→ **Information supplied**:
=== Begin Enclosure ===

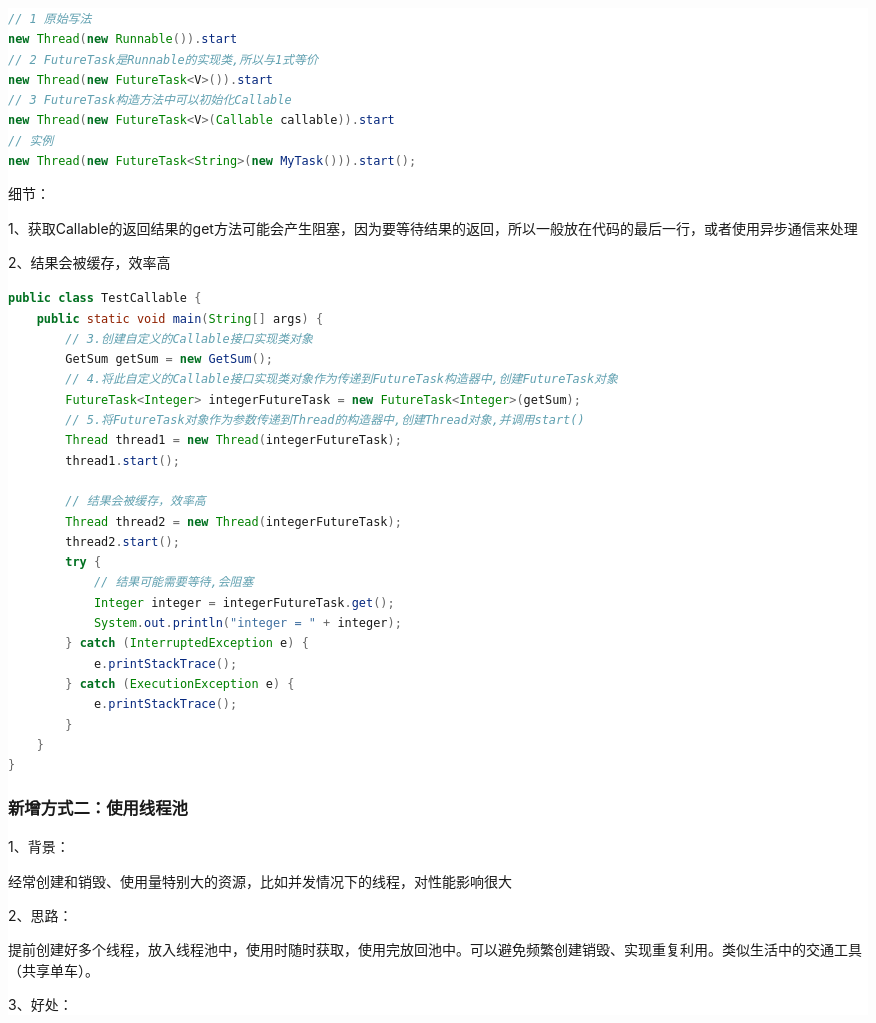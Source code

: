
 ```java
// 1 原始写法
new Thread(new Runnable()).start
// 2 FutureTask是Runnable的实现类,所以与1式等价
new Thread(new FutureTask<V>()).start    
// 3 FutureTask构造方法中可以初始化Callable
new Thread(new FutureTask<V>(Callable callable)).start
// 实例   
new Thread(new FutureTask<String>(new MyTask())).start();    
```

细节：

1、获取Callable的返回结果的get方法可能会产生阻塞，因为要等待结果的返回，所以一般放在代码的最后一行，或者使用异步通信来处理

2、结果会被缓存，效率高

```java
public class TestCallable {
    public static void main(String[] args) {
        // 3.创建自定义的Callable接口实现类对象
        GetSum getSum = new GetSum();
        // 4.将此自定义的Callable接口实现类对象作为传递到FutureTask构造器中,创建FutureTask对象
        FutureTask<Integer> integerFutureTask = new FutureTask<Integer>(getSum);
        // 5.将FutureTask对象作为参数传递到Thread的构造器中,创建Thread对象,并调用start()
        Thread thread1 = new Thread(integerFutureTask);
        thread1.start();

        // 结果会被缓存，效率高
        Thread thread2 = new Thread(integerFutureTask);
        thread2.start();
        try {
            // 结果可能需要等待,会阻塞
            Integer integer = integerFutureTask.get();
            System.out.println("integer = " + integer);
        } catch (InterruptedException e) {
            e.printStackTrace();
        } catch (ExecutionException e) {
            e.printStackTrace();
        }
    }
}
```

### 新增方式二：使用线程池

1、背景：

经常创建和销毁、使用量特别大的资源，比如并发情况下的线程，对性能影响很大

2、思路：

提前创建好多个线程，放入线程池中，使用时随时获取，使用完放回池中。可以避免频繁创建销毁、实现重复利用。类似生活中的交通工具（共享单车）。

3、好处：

=== End Enclosure ===
=== Begin Enclosure ===

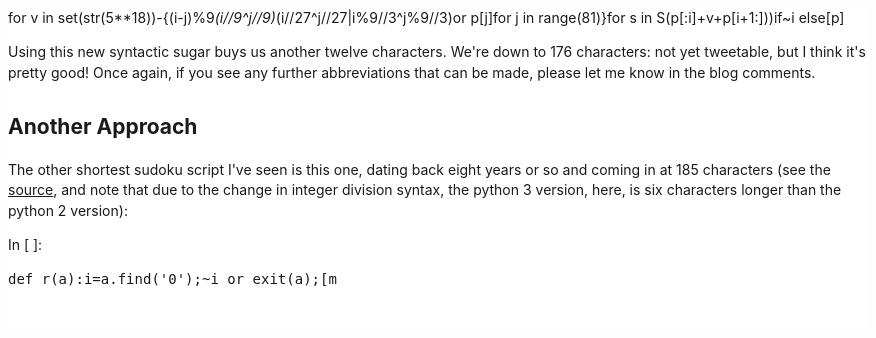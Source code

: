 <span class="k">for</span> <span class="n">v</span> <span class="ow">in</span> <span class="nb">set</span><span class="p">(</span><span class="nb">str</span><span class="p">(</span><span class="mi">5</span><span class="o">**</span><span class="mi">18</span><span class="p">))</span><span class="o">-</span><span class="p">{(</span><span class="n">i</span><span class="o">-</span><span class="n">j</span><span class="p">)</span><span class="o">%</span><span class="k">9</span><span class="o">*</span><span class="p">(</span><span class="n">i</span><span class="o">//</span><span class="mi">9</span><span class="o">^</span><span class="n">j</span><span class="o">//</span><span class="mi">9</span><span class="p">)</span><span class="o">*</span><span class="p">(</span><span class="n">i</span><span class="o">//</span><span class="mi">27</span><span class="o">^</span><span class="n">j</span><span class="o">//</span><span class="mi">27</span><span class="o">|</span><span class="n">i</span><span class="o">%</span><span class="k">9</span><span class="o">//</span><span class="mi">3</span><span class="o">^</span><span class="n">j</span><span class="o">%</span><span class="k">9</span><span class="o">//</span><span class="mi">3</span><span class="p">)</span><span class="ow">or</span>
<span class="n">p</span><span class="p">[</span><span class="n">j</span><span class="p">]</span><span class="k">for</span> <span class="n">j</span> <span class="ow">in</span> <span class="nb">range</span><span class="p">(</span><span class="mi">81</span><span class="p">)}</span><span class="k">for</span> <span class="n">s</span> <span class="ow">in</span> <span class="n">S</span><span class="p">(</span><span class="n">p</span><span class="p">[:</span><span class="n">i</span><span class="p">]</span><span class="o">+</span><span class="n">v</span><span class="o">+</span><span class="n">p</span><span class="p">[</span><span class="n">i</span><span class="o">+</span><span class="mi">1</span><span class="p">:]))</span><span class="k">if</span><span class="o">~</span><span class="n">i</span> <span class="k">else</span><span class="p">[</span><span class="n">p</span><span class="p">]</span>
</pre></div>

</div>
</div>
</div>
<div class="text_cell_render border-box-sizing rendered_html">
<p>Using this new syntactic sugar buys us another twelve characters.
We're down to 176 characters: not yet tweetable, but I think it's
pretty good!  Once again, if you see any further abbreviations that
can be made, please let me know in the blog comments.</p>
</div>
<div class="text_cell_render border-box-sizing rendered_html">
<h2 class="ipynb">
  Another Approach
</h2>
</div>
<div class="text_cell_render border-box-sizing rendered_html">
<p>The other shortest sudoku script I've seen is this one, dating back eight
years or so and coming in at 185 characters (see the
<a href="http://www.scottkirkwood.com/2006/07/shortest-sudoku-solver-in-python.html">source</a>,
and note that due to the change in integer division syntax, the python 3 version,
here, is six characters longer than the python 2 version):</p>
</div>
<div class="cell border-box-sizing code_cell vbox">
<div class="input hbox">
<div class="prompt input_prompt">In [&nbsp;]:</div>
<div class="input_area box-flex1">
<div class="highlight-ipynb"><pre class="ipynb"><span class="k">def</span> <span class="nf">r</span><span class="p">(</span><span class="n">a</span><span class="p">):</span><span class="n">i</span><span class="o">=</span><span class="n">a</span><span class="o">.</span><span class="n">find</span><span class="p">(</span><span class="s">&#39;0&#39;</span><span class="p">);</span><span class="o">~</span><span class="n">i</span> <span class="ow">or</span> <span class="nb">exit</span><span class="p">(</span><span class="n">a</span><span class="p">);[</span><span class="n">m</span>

=== End Enclosure ===

→ **What to do**:
Find where the line with "</pre></div>" sits in the material above, then copy exactly from it through the line with "We're down to". Add no other line.

→ **Result for this exercise**:
</pre></div>

</div>
</div>
</div>
<div class="text_cell_render border-box-sizing rendered_html">
<p>Using this new syntactic sugar buys us another twelve characters.
We're down to 176 characters: not yet tweetable, but I think it's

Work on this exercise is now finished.